Entende-se que a redação deste art. 5º foi mal elaborada e que, quando fala em “renovável por igual tempo” não está limitando a possibilidade de renovações sucessivas, mas tão somente dizendo que as renovações não poderão exceder, cada uma delas, o prazo de 15 dias.
De igual modo, a expressão “uma vez”, presente no dispositivo legal, deve ser entendida como sinônima de “desde que”, não significando que a renovação da interceptação somente ocorre “1 (uma) vez”.
2) Não existe um limite máximo
Quanto à duração total de medida de interceptação telefônica, atualmente não se reconhece a existência de um limite máximo de prazo global a ser abstratamente imposto.
O prazo máximo de duração do estado defesa (art. 136, § 2º) não é fundamento para limitar a viabilidade de renovações sucessivas:
Art. 136 (…)
§ 2º O tempo de duração do estado de defesa não será superior a trinta dias, podendo ser prorrogado uma vez, por igual período, se persistirem as razões que justificaram a sua decretação.
3) O fato de a decisão de prorrogação ser sucinta não gera, necessariamente, a sua nulidade
A interceptação telefônica pode ser renovada sucessivamente se a decisão judicial inicial e as prorrogações forem fundamentadas, com justificativa legítima, mesmo que sucinta, a embasar a continuidade das investigações.
O que é necessário é que estejam presentes os requisitos do art. 2º da Lei nº 9.296/96 e que seja demonstrada a necessidade concreta da interceptação, assim como a complexidade da investigação:
Art. 2º Não será admitida a interceptação de comunicações telefônicas quando ocorrer qualquer das seguintes hipóteses:
I – não houver indícios razoáveis da autoria ou participação em infração penal;
II – a prova puder ser feita por outros meios disponíveis;
III – o fato investigado constituir infração penal punida, no máximo, com pena de detenção.
Parágrafo único.
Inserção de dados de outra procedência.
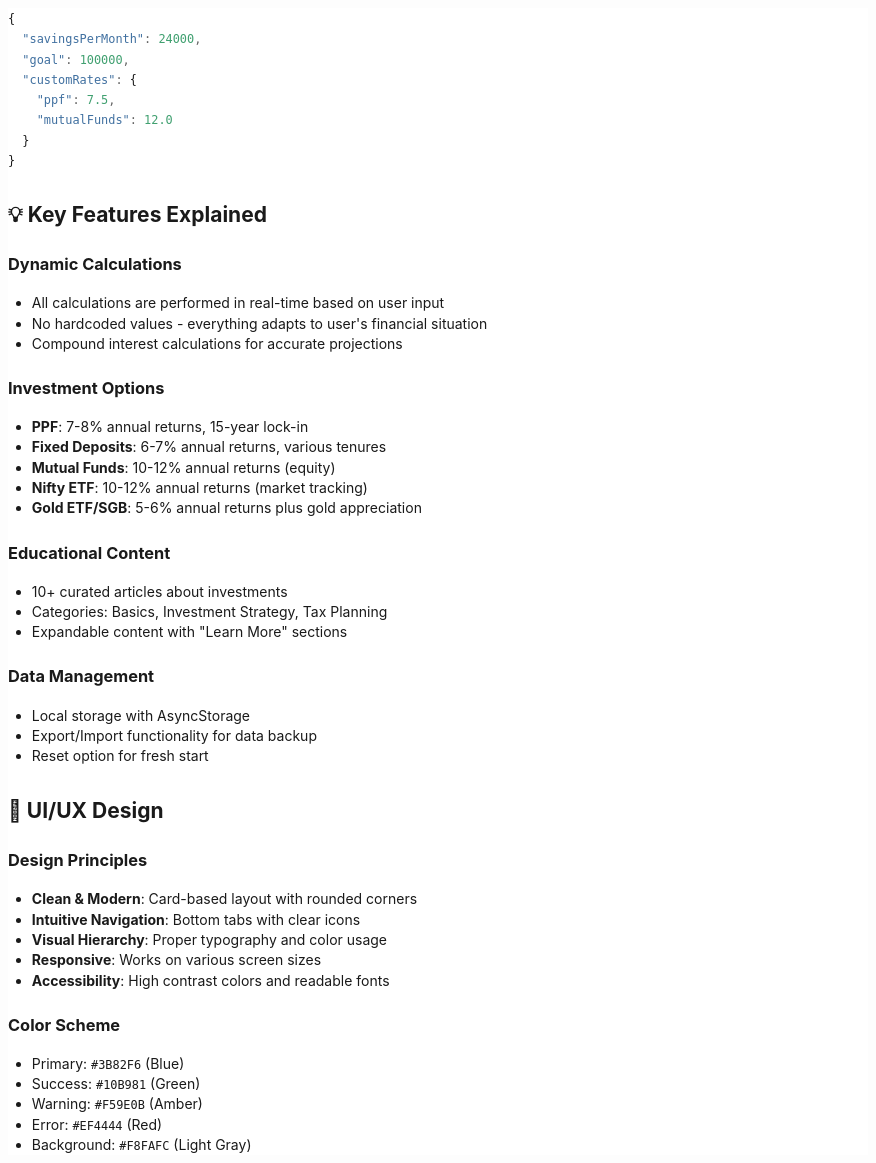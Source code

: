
 ```javascript
{
  "savingsPerMonth": 24000,
  "goal": 100000,
  "customRates": {
    "ppf": 7.5,
    "mutualFunds": 12.0
  }
}
```

## 💡 Key Features Explained

### Dynamic Calculations
- All calculations are performed in real-time based on user input
- No hardcoded values - everything adapts to user's financial situation
- Compound interest calculations for accurate projections

### Investment Options
- **PPF**: 7-8% annual returns, 15-year lock-in
- **Fixed Deposits**: 6-7% annual returns, various tenures
- **Mutual Funds**: 10-12% annual returns (equity)
- **Nifty ETF**: 10-12% annual returns (market tracking)
- **Gold ETF/SGB**: 5-6% annual returns plus gold appreciation

### Educational Content
- 10+ curated articles about investments
- Categories: Basics, Investment Strategy, Tax Planning
- Expandable content with "Learn More" sections

### Data Management
- Local storage with AsyncStorage
- Export/Import functionality for data backup
- Reset option for fresh start

## 🎨 UI/UX Design

### Design Principles
- **Clean & Modern**: Card-based layout with rounded corners
- **Intuitive Navigation**: Bottom tabs with clear icons
- **Visual Hierarchy**: Proper typography and color usage
- **Responsive**: Works on various screen sizes
- **Accessibility**: High contrast colors and readable fonts

### Color Scheme
- Primary: `#3B82F6` (Blue)
- Success: `#10B981` (Green)
- Warning: `#F59E0B` (Amber)
- Error: `#EF4444` (Red)
- Background: `#F8FAFC` (Light Gray)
Em qualquer hipótese deve ser descrita com clareza a situação objeto da investigação, inclusive com a indicação e qualificação dos investigados, salvo impossibilidade manifesta, devidamente justificada.
Em qualquer hipótese — decisão inicial ou de prorrogação —, a motivação deve ter relação com o caso concreto.
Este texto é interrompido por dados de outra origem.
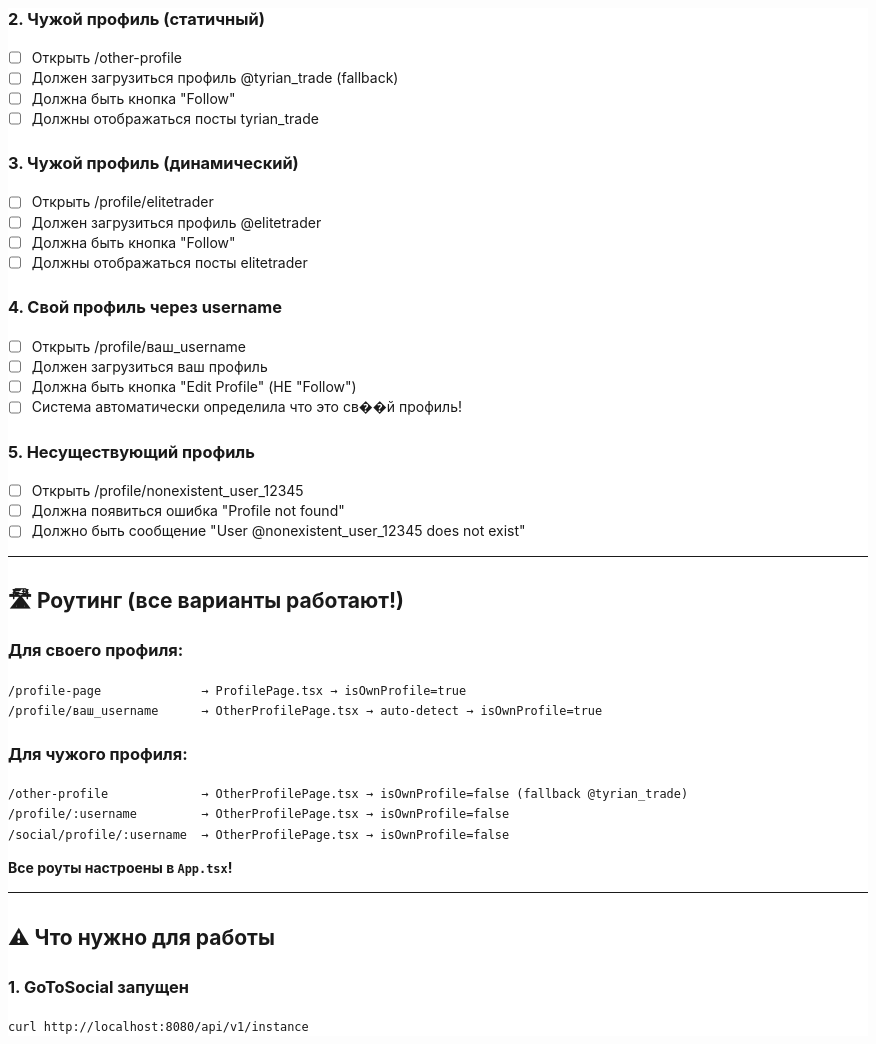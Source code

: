 ### 2. Чужой профиль (статичный)
- [ ] Открыть /other-profile
- [ ] Должен загрузиться профиль @tyrian_trade (fallback)
- [ ] Должна быть кнопка "Follow"
- [ ] Должны отображаться посты tyrian_trade

### 3. Чужой профиль (динамический)
- [ ] Открыть /profile/elitetrader
- [ ] Должен загрузиться профиль @elitetrader
- [ ] Должна быть кнопка "Follow"
- [ ] Должны отображаться посты elitetrader

### 4. Свой профиль через username
- [ ] Открыть /profile/ваш_username
- [ ] Должен загрузиться ваш профиль
- [ ] Должна быть кнопка "Edit Profile" (НЕ "Follow")
- [ ] Система автоматически определила что это св��й профиль!

### 5. Несуществующий профиль
- [ ] Открыть /profile/nonexistent_user_12345
- [ ] Должна появиться ошибка "Profile not found"
- [ ] Должно быть сообщение "User @nonexistent_user_12345 does not exist"

---

## 🛣️ Роутинг (все варианты работают!)

### Для своего профиля:
```
/profile-page              → ProfilePage.tsx → isOwnProfile=true
/profile/ваш_username      → OtherProfilePage.tsx → auto-detect → isOwnProfile=true
```

### Для чужого профиля:
```
/other-profile             → OtherProfilePage.tsx → isOwnProfile=false (fallback @tyrian_trade)
/profile/:username         → OtherProfilePage.tsx → isOwnProfile=false
/social/profile/:username  → OtherProfilePage.tsx → isOwnProfile=false
```

**Все роуты настроены в `App.tsx`!**

---

## ⚠️ Что нужно для работы

### 1. GoToSocial запущен
```bash
curl http://localhost:8080/api/v1/instance
```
A decisão que decreta a prorrogação não precisa ser, necessariamente, exauriente e trazer aspectos novos.
Vale ressaltar, no entanto, que a decisão que defere a prorrogação da interceptação não pode apresentar uma motivação padronizada ou que faça apenas a reprodução de modelo genérico que não tenha relação com o caso concreto.
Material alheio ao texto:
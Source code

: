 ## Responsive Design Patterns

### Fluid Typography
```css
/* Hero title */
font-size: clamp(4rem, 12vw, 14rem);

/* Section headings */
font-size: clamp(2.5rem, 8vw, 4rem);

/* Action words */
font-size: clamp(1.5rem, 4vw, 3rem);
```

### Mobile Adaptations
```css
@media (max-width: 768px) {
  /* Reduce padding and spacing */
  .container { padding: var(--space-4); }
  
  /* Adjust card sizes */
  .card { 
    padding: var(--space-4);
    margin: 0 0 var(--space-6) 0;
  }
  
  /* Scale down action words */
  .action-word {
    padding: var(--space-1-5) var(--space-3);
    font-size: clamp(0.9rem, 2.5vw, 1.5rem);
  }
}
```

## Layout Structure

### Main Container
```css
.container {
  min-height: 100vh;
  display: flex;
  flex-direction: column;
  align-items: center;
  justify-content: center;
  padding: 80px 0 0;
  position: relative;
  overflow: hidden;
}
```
4) para que seja deferida a prorrogação não é necessário que se demonstre que já foram encontrados indícios de crime nas interceptações anteriores
Assim, a ausência de resultado incriminatório obtido com eventual interceptação de comunicações telefônicas não impede a continuidade da diligência.
Tese fixada pelo STF:
São lícitas as sucessivas renovações de interceptação telefônica, desde que, verificados os requisitos do art. 2º da Lei nº 9.296/96 e demonstrada a necessidade da medida diante de elementos concretos e a complexidade da investigação, a decisão judicial inicial e as prorrogações sejam devidamente motivadas, com justificativa legítima, ainda que sucinta, a embasar a continuidade das investigações.
São ilegais as motivações padronizadas ou reproduções de modelos genéricos sem relação com o caso concreto.
STF. Plenário. RE 625263/PR, Rel. Min. Gilmar Mendes, redator do acórdão Min. Alexandre de Moraes, julgado em 11/5/2021 (Repercussão Geral – Tema 661) (Info 1047).
Vencidos os ministros Gilmar Mendes (relator), Dias Toffoli, Nunes Marques e Ricardo Lewandowski.